◆ THE TASK: Copy each line of the following data that contains "user".

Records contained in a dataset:
- - - - - - -

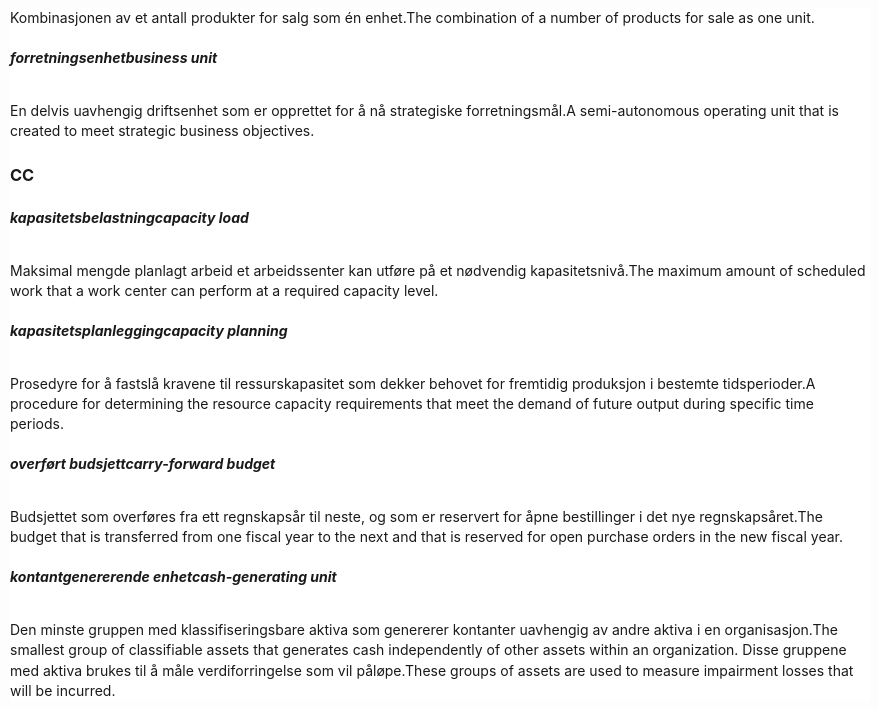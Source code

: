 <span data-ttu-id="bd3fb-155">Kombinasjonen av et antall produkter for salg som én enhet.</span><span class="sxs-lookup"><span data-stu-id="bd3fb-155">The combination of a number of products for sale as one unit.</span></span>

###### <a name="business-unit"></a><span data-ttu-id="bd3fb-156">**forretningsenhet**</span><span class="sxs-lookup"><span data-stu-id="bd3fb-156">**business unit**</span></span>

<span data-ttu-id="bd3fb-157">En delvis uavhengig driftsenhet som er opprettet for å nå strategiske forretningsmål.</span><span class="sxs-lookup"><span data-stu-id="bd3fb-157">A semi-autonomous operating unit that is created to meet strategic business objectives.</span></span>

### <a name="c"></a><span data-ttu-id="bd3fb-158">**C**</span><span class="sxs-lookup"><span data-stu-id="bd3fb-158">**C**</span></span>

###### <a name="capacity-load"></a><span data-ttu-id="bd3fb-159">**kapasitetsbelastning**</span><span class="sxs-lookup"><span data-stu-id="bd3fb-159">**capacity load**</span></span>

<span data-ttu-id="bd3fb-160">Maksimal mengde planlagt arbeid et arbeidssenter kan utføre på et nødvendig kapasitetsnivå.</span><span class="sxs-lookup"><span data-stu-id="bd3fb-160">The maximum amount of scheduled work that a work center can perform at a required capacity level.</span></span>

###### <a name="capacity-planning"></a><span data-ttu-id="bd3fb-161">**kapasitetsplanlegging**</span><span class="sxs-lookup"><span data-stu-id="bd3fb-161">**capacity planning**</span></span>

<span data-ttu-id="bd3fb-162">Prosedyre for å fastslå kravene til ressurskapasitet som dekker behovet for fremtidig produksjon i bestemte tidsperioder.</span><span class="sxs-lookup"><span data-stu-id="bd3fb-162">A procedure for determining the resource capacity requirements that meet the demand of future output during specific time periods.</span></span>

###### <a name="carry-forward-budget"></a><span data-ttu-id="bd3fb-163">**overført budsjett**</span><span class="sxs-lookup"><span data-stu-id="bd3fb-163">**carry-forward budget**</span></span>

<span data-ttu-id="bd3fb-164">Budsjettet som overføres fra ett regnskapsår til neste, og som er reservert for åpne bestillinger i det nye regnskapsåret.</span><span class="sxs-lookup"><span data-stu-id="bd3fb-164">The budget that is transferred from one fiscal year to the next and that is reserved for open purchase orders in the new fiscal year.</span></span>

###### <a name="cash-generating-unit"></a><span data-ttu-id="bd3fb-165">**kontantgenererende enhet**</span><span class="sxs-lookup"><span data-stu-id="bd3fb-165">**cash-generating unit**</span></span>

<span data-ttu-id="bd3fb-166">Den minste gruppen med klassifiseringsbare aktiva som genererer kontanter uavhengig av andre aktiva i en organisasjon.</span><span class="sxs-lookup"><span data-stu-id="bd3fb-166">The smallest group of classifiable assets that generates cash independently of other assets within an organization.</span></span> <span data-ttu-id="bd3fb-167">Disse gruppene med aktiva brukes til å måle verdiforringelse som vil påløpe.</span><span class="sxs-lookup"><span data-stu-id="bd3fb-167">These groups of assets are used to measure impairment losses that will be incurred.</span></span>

- - - - - - -

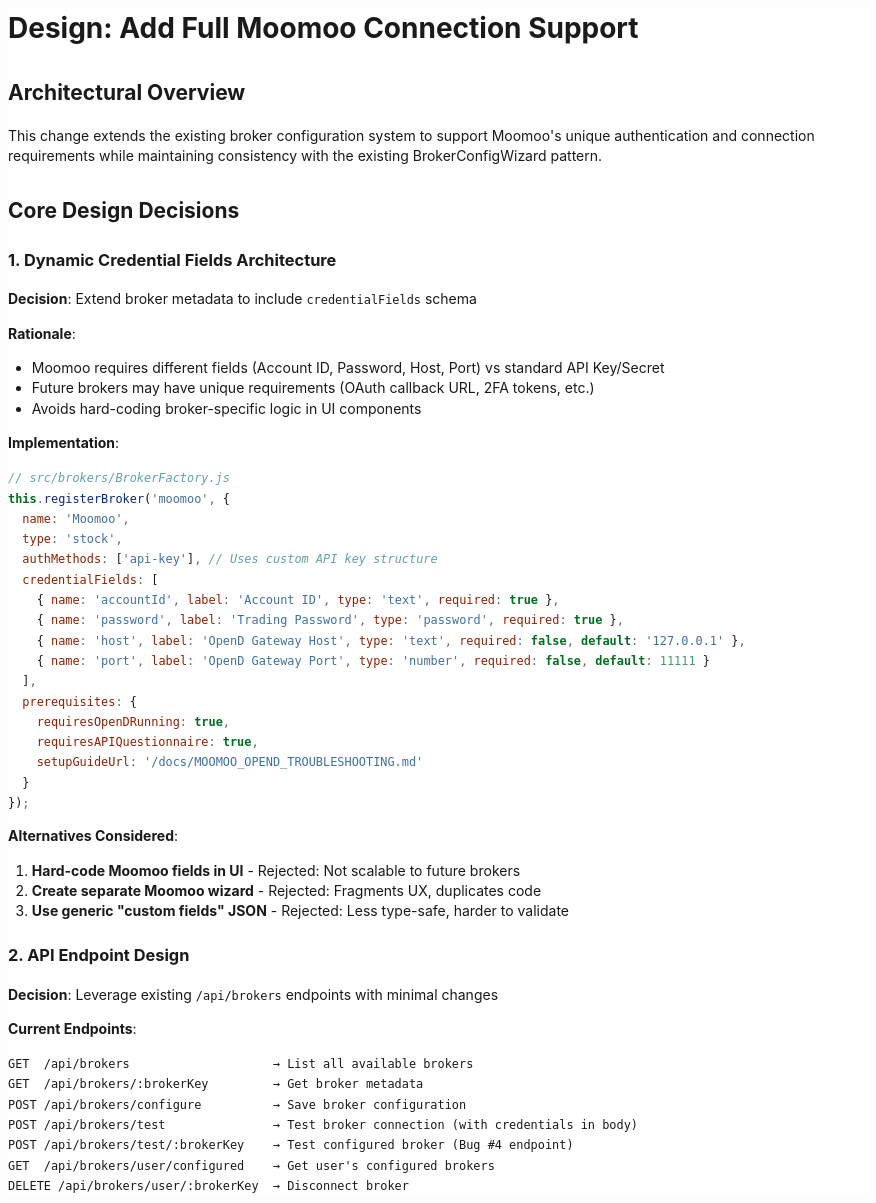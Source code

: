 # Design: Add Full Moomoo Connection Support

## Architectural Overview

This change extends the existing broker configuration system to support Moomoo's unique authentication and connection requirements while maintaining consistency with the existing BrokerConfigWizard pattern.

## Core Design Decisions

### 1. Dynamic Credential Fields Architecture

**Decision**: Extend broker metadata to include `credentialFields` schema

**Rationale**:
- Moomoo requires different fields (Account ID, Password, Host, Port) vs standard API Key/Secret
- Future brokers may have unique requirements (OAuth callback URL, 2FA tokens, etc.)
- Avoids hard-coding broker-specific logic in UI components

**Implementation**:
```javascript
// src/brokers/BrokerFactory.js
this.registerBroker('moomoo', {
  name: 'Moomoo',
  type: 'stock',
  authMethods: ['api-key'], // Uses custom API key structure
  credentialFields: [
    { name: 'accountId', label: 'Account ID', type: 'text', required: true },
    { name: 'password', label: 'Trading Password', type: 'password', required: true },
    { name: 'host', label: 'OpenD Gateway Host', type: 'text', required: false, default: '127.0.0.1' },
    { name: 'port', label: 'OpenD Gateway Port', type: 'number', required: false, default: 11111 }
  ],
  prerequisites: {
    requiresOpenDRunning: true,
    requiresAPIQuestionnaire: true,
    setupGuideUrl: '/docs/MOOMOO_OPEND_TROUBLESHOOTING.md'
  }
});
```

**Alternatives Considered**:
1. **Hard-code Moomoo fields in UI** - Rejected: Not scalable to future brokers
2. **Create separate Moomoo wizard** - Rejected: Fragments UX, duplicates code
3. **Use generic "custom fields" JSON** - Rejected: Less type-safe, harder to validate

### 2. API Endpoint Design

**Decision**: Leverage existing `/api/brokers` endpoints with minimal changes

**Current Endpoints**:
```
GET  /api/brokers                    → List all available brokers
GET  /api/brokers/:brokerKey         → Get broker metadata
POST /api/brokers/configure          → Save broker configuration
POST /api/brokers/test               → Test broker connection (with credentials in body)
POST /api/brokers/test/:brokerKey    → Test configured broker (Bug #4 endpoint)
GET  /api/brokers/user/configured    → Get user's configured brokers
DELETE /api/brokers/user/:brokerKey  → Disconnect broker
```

- - - - - - -

◆ SOLUTION BELOW:
GET  /api/brokers/user/configured    → Get user's configured brokers
DELETE /api/brokers/user/:brokerKey  → Disconnect broker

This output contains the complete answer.